Exemplar Quotes Representing Themes from HOME and STEP Trial Participants
HPV, human papillomavirus.
Theme 1: Convenience especially during the COVID-19 pandemic
Both HOME and STEP participants appreciated the convenience of the HPV-SS kit and being able to do this test at home. Participants from both trials cited the benefit of reduced time as compared to Pap tests and the added benefit of privacy. Overall, they found the kit to be “way easier, and more comfortable and convenient” (STEP Participant #21). STEP participants also shared that they believed the HPV-SS kits were being offered as a response to the COVID-19 pandemic. Several STEP participants appreciated the fact that the kit kept them safe by eliminating the exposure to sick people in the clinic. One participant noted, “It came at right at the peak of the pandemic, so I thought getting to do something at home, and not having to wait or not get into a clinic and/or go, especially during that time, was really fantastic” (STEP Participant #20). Experience with self-administered COVID tests also appeared to increase comfort with self-sampling; however, concerns remained about performing the test correctly.
Theme 2: Adequate, accurate specimen collection—continued lack of understanding between Pap test and HPV-SS kits
Participants from both trials expressed concerns about the accuracy of the HPV-SS kit results, primarily worried about whether they were doing the self-sampling “right.”
I personally am skeptical that I swabbed myself correctly, because it wasn’t as uncomfortable as it is in the office, and I know they use like a brush in the office rather than just like a Q-tip.
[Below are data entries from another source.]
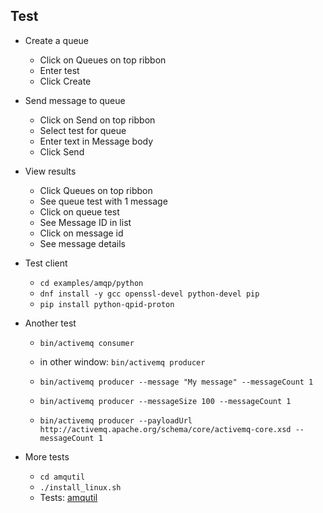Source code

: ## Test
 * Create a queue
    * Click on Queues on top ribbon
    * Enter test
    * Click Create
  * Send message to queue
    * Click on Send on top ribbon
    * Select test for queue
    * Enter text in Message body
    * Click Send
  * View results
    * Click Queues on top ribbon
    * See queue test with 1 message
    * Click on queue test
    * See Message ID in list
    * Click on message id
    * See message details
  * Test client
    * `cd examples/amqp/python`
    * `dnf install -y gcc openssl-devel python-devel pip`
    * `pip install python-qpid-proton`
  * Another test
    * `bin/activemq consumer`
    * in other window: `bin/activemq producer`
    
    * `bin/activemq producer --message "My message" --messageCount 1`
    * `bin/activemq producer --messageSize 100 --messageCount 1`
    * `bin/activemq producer --payloadUrl http://activemq.apache.org/schema/core/activemq-core.xsd --messageCount 1`
    
  * More tests
    * `cd amqutil`
    * `./install_linux.sh`
    * Tests: [amqutil](https://github.com/kevinboone/amqutil)
    
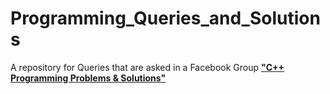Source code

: # Programming_Queries_and_Solutions
A repository for Queries that are asked in a Facebook Group
[**"C++ Programming Problems & Solutions"**](https://www.facebook.com/groups/450885176097764)
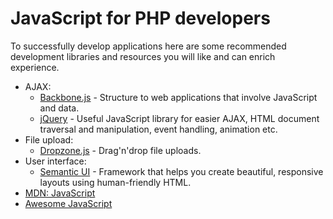 # JavaScript for PHP developers

To successfully develop applications here are some recommended development
libraries and resources you will like and can enrich experience.

* AJAX:
  * [Backbone.js](http://backbonejs.org/) - Structure to web applications that
    involve JavaScript and data.
  * [jQuery](http://jquery.com/) - Useful JavaScript library for easier AJAX,
    HTML document traversal and manipulation, event handling, animation etc.
* File upload:
  * [Dropzone.js](http://www.dropzonejs.com/) - Drag'n'drop file uploads.
* User interface:
  * [Semantic UI](http://semantic-ui.com/) - Framework that helps you create
    beautiful, responsive layouts using human-friendly HTML.
* [MDN: JavaScript](https://developer.mozilla.org/en-US/docs/Web/JavaScript/Reference)
* [Awesome JavaScript](https://github.com/sorrycc/awesome-javascript)
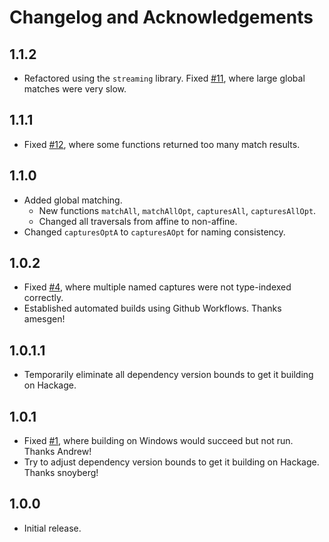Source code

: # Changelog and Acknowledgements

## 1.1.2
* Refactored using the `streaming` library.  Fixed
  [#11](https://github.com/sjshuck/pcre2/11), where large global matches were
  very slow.

## 1.1.1
* Fixed [#12](https://github.com/sjshuck/pcre2/4), where some functions returned
  too many match results.

## 1.1.0
* Added global matching.
    * New functions `matchAll`, `matchAllOpt`, `capturesAll`, `capturesAllOpt`.
    * Changed all traversals from affine to non-affine.
* Changed `capturesOptA` to `capturesAOpt` for naming consistency.

## 1.0.2
* Fixed [#4](https://github.com/sjshuck/pcre2/4), where multiple named captures
  were not type-indexed correctly.
* Established automated builds using Github Workflows.  Thanks amesgen!

## 1.0.1.1
* Temporarily eliminate all dependency version bounds to get it building on
  Hackage.

## 1.0.1
* Fixed [#1](https://github.com/sjshuck/pcre2/1), where building on Windows
  would succeed but not run.  Thanks Andrew!
* Try to adjust dependency version bounds to get it building on Hackage.  Thanks
  snoyberg!

## 1.0.0
* Initial release.
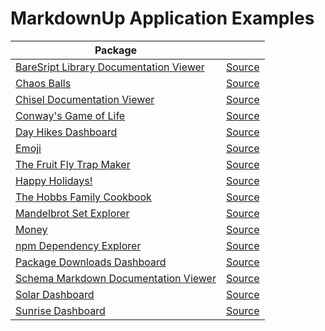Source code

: # MarkdownUp Application Examples

| Package | |
| ------- | ------ |
| [BareSript Library Documentation Viewer] | [Source][BareSript Library Documentation Viewer Source] |
| [Chaos Balls] | [Source][Chaos Balls Source] |
| [Chisel Documentation Viewer] | [Source][Chisel Documentation Viewer Source] |
| [Conway's Game of Life] | [Source][Conway's Game of Life Source] |
| [Day Hikes Dashboard] | [Source][Day Hikes Dashboard Source] |
| [Emoji] | [Source][Emoji Source] |
| [The Fruit Fly Trap Maker] | [Source][The Fruit Fly Trap Maker Source] |
| [Happy Holidays!] | [Source][Happy Holidays! Source] |
| [The Hobbs Family Cookbook] | [Source][The Hobbs Family Cookbook Source] |
| [Mandelbrot Set Explorer] | [Source][Mandelbrot Set Explorer Source] |
| [Money] | [Source][Money Source] |
| [npm Dependency Explorer] | [Source][npm Dependency Explorer Source] |
| [Package Downloads Dashboard] | [Source][Package Downloads Dashboard Source] |
| [Schema Markdown Documentation Viewer] | [Source][Schema Markdown Documentation Viewer Source] |
| [Solar Dashboard] | [Source][Solar Dashboard Source] |
| [Sunrise Dashboard] | [Source][Sunrise Dashboard Source] |

[BareSript Library Documentation Viewer]: https://craigahobbs.github.io/bare-script/library/
[BareSript Library Documentation Viewer Source]: https://github.com/craigahobbs/bare-script/blob/main/static/library/app.bare

[Chaos Balls]: https://craigahobbs.github.io/chaosBalls/
[Chaos Balls Source]: https://craigahobbs.github.io/chaosBalls/#view=markdown

[Chisel Documentation Viewer]: https://craigahobbs.github.io/chisel/example/#var.vName='chisel_doc_request'
[Chisel Documentation Viewer Source]: https://github.com/craigahobbs/chisel/blob/main/src/chisel/static/chiselDoc.bare

[Conway's Game of Life]: https://craigahobbs.github.io/life/
[Conway's Game of Life Source]: https://craigahobbs.github.io/life/#view=markdown

[Day Hikes Dashboard]: https://craigahobbs.github.io/day-hikes/
[Day Hikes Dashboard Source]: https://craigahobbs.github.io/day-hikes/#view=markdown

[Emoji]: https://craigahobbs.github.io/emoji/
[Emoji Source]: https://github.com/craigahobbs/craigahobbs.github.io/blob/main/emoji/emoji.bare

[The Fruit Fly Trap Maker]: https://craigahobbs.github.io/fruit-fly-trap/
[The Fruit Fly Trap Maker Source]: https://craigahobbs.github.io/fruit-fly-trap/#view=markdown

[Happy Holidays!]: https://craigahobbs.github.io/happy-holidays/
[Happy Holidays! Source]: https://craigahobbs.github.io/happy-holidays/#view=markdown

[The Hobbs Family Cookbook]: https://craigahobbs.github.io/hobbs-family-cookbook/
[The Hobbs Family Cookbook Source]: https://github.com/craigahobbs/hobbs-family-cookbook

[Mandelbrot Set Explorer]: https://craigahobbs.github.io/mandelbrot/
[Mandelbrot Set Explorer Source]: https://craigahobbs.github.io/mandelbrot/#view=markdown

[Money]: https://craigahobbs.github.io/money/
[Money Source]: https://github.com/craigahobbs/craigahobbs.github.io/blob/main/money/money.bare

[npm Dependency Explorer]: https://craigahobbs.github.io/npm-dependency-explorer/
[npm Dependency Explorer Source]: https://github.com/craigahobbs/npm-dependency-explorer

[Package Downloads Dashboard]: https://craigahobbs.github.io/downloads/
[Package Downloads Dashboard Source]: https://github.com/craigahobbs/craigahobbs.github.io/blob/main/downloads/downloads.bare

[Schema Markdown Documentation Viewer]: https://craigahobbs.github.io/schema-markdown-doc/doc/
[Schema Markdown Documentation Viewer Source]: https://github.com/craigahobbs/schema-markdown-doc/blob/main/static/doc/app.bare

[Solar Dashboard]: https://craigahobbs.github.io/solar/
[Solar Dashboard Source]: https://craigahobbs.github.io/solar/#view=markdown

[Sunrise Dashboard]: https://craigahobbs.github.io/sunrise/
[Sunrise Dashboard Source]: https://craigahobbs.github.io/sunrise/#view=markdown
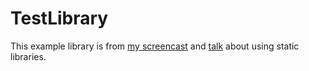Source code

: # TestLibrary

This example library is from [my screencast](http://samsoff.es/posts/screencast-reuse-code-across-iphone-applications-with-a-static-library-and-git) and [talk](http://samsoff.es/mobilex) about using static libraries.
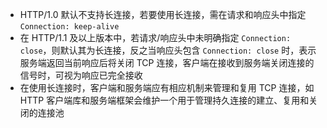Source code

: - HTTP/1.0 默认不支持长连接，若要使用长连接，需在请求和响应头中指定 `Connection: keep-alive`
- 在 HTTP/1.1 及以上版本中，若请求/响应头中未明确指定 `Connection: close`，则默认其为长连接，反之当响应头包含 `Connection: close` 时，表示服务端返回当前响应后将关闭 TCP 连接，客户端在接收到服务端关闭连接的信号时，可视为响应已完全接收
- 在使用长连接时，客户端和服务端应有相应机制来管理和复用 TCP 连接，如 HTTP 客户端库和服务端框架会维护一个用于管理持久连接的建立、复用和关闭的连接池
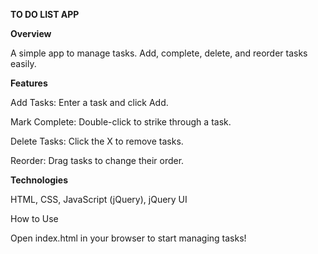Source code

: **TO DO LIST APP**

**Overview**

A simple app to manage tasks. Add, complete, delete, and reorder tasks easily.

**Features**

Add Tasks: Enter a task and click Add.

Mark Complete: Double-click to strike through a task.

Delete Tasks: Click the X to remove tasks.

Reorder: Drag tasks to change their order.

**Technologies**

HTML, CSS, JavaScript (jQuery), jQuery UI

How to Use

Open index.html in your browser to start managing tasks!
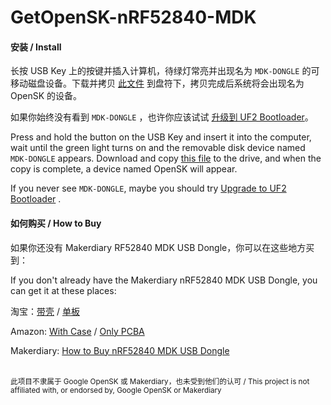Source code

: # GetOpenSK-nRF52840-MDK
#### 安装 / Install

长按 USB Key 上的按键并插入计算机，待绿灯常亮并出现名为 `MDK-DONGLE` 的可移动磁盘设备。下载并拷贝 [此文件](https://github.com/mili-tan/GetOpenSK-nRF52840-MDK/releases/latest/download/nrf52840_mdk_dfu_merged.uf2) 到盘符下，拷贝完成后系统将会出现名为 OpenSK 的设备。

如果你始终没有看到 `MDK-DONGLE` ，也许你应该试试 [升级到 UF2 Bootloader](https://blog.makerdiary.com/zh-hans/google-opensk-quick-start/#-uf2-bootloader)。

Press and hold the button on the USB Key and insert it into the computer, wait until the green light turns on and the removable disk device named `MDK-DONGLE` appears. Download and copy [this file](https://github.com/mili-tan/GetOpenSK-nRF52840-MDK/releases/latest/download/nrf52840_mdk_dfu_merged.uf2) to the drive, and when the copy is complete, a device named OpenSK will appear. 

If you never see `MDK-DONGLE`, maybe you should try [Upgrade to UF2 Bootloader](https://wiki.makerdiary.com/nrf52840-mdk-usb-dongle/programming/#upgrade-to-uf2-bootloader-from-open-bootloader) .

#### 如何购买 / How to Buy 

如果你还没有 Makerdiary RF52840 MDK USB Dongle，你可以在这些地方买到：

If you don't already have the Makerdiary nRF52840 MDK USB Dongle, you can get it at these places:

淘宝：[带壳](https://item.taobao.com/item.htm?id=597968842403) / [单板](https://item.taobao.com/item.htm?id=578378054977) 

Amazon: [With Case](https://www.amazon.com/GeeekPi-nRF52840-MDK-Dongle-Case/dp/B07TSJHTSY) / [Only PCBA](https://www.amazon.com/gp/product/B07MJ12XLG)

Makerdiary: [How to Buy nRF52840 MDK USB Dongle](https://wiki.makerdiary.com/nrf52840-mdk-usb-dongle/how-to-buy/)

</br>
<sup>此项目不隶属于 Google OpenSK 或 Makerdiary，也未受到他们的认可 / This project is not affiliated with, or endorsed by, Google OpenSK or Makerdiary</sup>
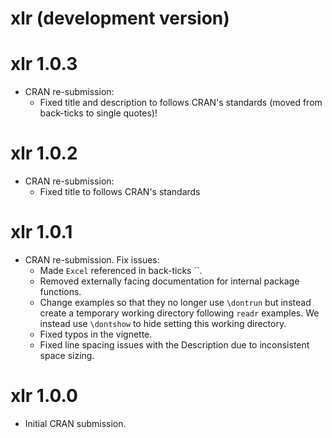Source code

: # xlr (development version)

# xlr 1.0.3
- CRAN re-submission:
    - Fixed title  and description to follows CRAN's standards (moved from 
    back-ticks to single quotes)!
    
# xlr 1.0.2
- CRAN re-submission:
    - Fixed title to follows CRAN's standards
    
# xlr 1.0.1

-   CRAN re-submission. Fix issues:
    -   Made `Excel` referenced in back-ticks \`\`.
    -   Removed externally facing documentation for internal package functions.
    -   Change examples so that they no longer use `\dontrun` but instead create a temporary working directory following `readr` examples. We instead use `\dontshow` to hide setting this working directory.
    -   Fixed typos in the vignette.
    -   Fixed line spacing issues with the Description due to inconsistent space sizing.

# xlr 1.0.0

-   Initial CRAN submission.
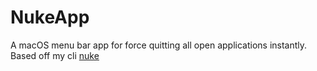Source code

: # NukeApp

A macOS menu bar app for force quitting all open applications instantly. Based off my cli [nuke](https://github.com/Matt-Gleich/nuke)
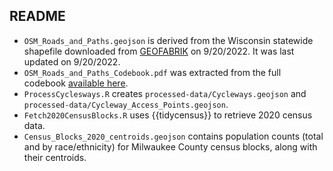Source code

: ## README

* `OSM_Roads_and_Paths.geojson` is derived from the Wisconsin statewide shapefile downloaded from [GEOFABRIK](http://download.geofabrik.de/north-america/us/wisconsin.html) on 9/20/2022. It was last updated on 9/20/2022.
* `OSM_Roads_and_Paths_Codebook.pdf` was extracted from the full codebook [available here](http://download.geofabrik.de/osm-data-in-gis-formats-free.pdf).
* `ProcessCyclesways.R` creates `processed-data/Cycleways.geojson` and `processed-data/Cycleway_Access_Points.geojson`.
* `Fetch2020CensusBlocks.R` uses {{tidycensus}} to retrieve 2020 census data.
* `Census_Blocks_2020_centroids.geojson` contains population counts (total and by race/ethnicity) for Milwaukee County census blocks, along with their centroids.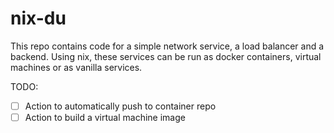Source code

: # nix-du

This repo contains code for a simple network service, a load
balancer and a backend. Using nix, these services can be run
as docker containers, virtual machines or as vanilla services. 


TODO:
- [ ] Action to automatically push to container repo
- [ ] Action to build a virtual machine image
So, to me, I would still want to go in for a regular Pap smear, because it just seemed like the difference between the two procedures was like—the gap is vast… I think I would just in general trust the results of an in-office Pap smear more than the in-home test kit. (STEP Participant #4)
Patients associated the discomfort and pain of collecting a cervical specimen during a Pap test with the accuracy of the sampling and validity of the results. This connection suggests that some patients still did not understand the difference between the two tests (Pap collects cervical cells to identify abnormalities, whereas an HPV-SS kit collects vaginal cells to determine the presence of an HPV infection). As a result, patients continued to worry about the accuracy of HPV-SS kit results, comparing it to the experience of receiving screening performed by a clinician.
Theme 3: Intense affect after receiving positive kit results (surprise, anxiety, worry)
Though STEP patients still experienced surprise, fear, or confusion after receiving a positive kit result, they felt more supported during initial results communication compared to HOME participants. While surprised, patients expressed positive feelings regarding the results communication.
I will say that the whole kit process was really straightforward. I did the kit, I sent it in, I got a response, I got the positive. I knew immediately, I was told [by the nurse] what to do next. I followed through, I went and did it, and then the process was complete. So that piece actually went really smoothly for me, so I was pleased with that… which was really nice, since I was a little surprised with [the positive result]. (STEP Participant #8)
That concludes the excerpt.